Factual consistency of a simple sentence pair is not giving expected result.

Hi , I try to test this on a simple sentence and it seems the score doesn't confirm the factual consistency of the premise and hypothesis. here is the code and output

` from scale_score.scorer import SCALEScorer scorer = SCALEScorer(size='small', device='mps') premise=["My name is Ibrahim Lincoln"] hypothesis=["I am Ibrahim Lincoln"] scorer.score(premise,[hypothesis])

100%|█████████████████████████████████████████████████████████████████████████████████████████████████████████████████████████████████████████████| 1/1 [00:00<00:00, 2.03it/s] [0.053020697087049484] `

Is there something wrong with the code ? Any possible explanation of the result above ?

Hi!

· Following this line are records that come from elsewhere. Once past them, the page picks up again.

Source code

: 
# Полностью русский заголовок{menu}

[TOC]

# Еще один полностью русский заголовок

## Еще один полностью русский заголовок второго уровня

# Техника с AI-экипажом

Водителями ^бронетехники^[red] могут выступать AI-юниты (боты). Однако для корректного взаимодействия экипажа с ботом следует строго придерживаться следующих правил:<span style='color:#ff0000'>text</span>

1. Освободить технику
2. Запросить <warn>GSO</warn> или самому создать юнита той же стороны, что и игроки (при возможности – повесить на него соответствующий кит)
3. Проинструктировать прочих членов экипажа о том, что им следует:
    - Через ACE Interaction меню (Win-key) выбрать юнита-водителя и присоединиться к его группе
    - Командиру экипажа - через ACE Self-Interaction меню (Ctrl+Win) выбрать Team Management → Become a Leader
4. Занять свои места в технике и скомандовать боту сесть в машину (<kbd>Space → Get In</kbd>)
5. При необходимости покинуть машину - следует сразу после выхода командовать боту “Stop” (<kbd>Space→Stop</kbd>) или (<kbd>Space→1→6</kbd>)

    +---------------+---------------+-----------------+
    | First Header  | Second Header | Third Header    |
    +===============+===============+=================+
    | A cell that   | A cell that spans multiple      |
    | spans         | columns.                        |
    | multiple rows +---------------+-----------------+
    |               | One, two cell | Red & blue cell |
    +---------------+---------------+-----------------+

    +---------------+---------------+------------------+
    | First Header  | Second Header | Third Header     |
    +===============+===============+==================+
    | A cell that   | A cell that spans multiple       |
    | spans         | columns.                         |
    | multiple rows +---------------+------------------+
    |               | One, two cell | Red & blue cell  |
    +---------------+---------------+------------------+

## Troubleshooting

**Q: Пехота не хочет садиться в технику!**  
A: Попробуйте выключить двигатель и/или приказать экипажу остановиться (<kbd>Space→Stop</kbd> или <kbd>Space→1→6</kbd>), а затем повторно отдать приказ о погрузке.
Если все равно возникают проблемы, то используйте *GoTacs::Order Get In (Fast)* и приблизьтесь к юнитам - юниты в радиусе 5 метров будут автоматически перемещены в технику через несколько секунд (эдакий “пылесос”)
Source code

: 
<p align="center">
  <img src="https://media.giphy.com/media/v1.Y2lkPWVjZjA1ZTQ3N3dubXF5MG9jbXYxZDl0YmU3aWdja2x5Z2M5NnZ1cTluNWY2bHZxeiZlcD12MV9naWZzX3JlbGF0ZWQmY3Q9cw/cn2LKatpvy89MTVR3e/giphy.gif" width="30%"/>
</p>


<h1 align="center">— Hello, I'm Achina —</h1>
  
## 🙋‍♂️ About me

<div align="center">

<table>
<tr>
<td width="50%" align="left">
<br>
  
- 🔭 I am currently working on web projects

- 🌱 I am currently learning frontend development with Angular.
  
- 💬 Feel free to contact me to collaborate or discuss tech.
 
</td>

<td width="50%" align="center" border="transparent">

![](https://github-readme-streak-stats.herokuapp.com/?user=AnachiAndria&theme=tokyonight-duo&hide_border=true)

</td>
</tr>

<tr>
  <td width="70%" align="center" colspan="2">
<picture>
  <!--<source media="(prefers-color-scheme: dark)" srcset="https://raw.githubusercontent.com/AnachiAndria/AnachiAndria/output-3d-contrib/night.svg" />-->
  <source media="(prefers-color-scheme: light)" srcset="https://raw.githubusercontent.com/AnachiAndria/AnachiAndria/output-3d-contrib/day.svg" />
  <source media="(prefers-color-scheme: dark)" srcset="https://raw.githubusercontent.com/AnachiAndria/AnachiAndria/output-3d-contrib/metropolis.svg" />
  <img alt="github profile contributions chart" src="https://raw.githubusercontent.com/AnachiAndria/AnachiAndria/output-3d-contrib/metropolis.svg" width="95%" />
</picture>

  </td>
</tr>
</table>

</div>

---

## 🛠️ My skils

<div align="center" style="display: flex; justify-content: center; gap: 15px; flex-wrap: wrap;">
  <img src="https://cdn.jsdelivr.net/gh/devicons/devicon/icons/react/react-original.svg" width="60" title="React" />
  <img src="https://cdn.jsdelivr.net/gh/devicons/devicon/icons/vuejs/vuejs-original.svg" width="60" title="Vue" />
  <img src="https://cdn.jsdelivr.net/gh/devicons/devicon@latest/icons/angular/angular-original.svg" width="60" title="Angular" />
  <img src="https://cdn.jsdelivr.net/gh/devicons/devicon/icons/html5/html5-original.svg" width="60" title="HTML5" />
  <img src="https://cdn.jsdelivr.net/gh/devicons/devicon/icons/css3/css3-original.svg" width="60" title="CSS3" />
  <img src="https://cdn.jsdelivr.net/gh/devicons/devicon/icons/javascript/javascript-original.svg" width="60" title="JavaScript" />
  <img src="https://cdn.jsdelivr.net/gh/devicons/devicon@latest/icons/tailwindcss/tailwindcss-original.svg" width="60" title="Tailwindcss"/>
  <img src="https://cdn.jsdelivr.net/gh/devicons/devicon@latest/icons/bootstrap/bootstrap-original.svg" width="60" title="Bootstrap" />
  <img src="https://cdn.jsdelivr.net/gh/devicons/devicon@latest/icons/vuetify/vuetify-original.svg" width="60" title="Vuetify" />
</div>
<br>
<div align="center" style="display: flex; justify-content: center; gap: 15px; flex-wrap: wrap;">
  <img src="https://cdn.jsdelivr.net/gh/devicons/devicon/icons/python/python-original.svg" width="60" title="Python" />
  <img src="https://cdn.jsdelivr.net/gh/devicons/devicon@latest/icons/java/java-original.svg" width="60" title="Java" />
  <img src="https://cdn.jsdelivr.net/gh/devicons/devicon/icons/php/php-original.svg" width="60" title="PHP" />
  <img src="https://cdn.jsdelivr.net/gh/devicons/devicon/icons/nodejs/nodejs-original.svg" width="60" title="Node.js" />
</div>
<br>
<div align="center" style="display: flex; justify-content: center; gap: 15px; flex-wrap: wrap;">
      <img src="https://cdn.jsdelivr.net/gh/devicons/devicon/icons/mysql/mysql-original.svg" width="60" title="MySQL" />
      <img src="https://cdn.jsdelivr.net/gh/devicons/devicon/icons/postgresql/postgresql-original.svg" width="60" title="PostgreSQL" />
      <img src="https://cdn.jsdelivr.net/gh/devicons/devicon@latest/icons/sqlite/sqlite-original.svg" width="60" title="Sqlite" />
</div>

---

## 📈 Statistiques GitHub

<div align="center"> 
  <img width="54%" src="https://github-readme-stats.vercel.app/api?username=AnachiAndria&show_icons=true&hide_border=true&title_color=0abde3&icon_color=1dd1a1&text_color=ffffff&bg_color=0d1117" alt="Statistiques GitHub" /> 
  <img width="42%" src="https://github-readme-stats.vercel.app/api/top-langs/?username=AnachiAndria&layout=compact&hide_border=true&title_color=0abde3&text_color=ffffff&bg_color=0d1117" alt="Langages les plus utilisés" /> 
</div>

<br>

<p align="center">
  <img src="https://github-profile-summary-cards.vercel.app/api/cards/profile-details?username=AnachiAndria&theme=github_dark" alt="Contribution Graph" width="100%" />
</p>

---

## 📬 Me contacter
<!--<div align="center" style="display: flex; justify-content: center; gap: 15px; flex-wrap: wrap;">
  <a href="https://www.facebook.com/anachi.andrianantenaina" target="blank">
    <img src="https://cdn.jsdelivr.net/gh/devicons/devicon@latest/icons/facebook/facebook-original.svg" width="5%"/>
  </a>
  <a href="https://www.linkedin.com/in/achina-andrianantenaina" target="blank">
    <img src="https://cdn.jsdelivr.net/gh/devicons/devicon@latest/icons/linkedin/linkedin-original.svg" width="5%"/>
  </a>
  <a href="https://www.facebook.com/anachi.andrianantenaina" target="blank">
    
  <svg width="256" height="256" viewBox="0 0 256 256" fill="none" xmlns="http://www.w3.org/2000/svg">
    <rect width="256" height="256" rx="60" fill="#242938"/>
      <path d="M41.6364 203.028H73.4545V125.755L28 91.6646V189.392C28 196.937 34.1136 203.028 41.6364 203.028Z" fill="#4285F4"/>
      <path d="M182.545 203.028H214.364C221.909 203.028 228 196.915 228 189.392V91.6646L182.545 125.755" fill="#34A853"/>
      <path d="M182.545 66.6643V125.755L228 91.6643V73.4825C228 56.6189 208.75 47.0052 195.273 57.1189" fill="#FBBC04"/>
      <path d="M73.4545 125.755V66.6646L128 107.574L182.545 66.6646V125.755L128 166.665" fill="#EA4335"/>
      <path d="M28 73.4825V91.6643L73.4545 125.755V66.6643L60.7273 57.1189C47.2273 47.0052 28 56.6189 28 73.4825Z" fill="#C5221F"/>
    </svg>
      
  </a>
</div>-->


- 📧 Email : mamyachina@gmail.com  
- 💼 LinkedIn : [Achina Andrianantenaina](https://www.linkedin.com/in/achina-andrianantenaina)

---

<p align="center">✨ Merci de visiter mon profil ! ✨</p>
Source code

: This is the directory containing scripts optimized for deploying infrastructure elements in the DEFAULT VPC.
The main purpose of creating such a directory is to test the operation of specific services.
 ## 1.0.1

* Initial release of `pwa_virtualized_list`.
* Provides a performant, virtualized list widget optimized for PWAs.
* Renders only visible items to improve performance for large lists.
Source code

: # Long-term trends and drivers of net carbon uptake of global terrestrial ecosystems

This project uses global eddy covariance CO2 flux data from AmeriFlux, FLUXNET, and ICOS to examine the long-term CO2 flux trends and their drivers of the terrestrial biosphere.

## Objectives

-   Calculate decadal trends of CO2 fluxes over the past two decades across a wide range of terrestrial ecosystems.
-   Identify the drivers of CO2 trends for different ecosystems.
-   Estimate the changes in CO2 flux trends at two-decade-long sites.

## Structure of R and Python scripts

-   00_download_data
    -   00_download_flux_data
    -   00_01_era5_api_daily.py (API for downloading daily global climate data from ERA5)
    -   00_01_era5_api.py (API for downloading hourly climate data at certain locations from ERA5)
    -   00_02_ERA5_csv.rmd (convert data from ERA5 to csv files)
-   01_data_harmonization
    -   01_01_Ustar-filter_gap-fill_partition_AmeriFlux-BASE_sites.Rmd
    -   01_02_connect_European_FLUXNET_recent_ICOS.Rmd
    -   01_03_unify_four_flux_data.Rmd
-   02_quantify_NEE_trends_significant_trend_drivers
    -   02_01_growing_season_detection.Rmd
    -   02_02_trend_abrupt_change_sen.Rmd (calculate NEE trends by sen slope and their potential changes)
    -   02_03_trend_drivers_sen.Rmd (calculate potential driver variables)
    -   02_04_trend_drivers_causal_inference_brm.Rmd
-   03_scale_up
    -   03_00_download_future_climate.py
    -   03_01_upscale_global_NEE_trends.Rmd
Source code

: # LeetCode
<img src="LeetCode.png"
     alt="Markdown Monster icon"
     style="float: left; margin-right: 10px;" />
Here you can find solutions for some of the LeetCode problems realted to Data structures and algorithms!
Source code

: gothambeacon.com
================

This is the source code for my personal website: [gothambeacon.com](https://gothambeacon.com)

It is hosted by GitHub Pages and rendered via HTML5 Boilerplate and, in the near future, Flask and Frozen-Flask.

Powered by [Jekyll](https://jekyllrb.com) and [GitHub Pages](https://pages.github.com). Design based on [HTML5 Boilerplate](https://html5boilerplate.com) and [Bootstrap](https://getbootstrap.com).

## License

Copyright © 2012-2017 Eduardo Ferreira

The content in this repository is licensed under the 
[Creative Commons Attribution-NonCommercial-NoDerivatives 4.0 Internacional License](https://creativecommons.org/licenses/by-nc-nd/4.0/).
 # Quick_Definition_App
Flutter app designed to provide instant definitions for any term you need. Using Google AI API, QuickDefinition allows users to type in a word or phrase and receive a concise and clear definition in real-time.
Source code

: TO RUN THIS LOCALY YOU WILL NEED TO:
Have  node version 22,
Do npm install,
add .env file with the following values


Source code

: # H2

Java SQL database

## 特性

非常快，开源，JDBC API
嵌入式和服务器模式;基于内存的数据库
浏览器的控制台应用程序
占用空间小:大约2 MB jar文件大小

Different model sizes change the effectiveness of the technique, it's recommended to get the best results with a zero shot model you should use either the large or xl size. If speed is a large priority, finetuning a Flan-T5-Base model on your dataset can also lead to good results. I will update the README to add this as a note :)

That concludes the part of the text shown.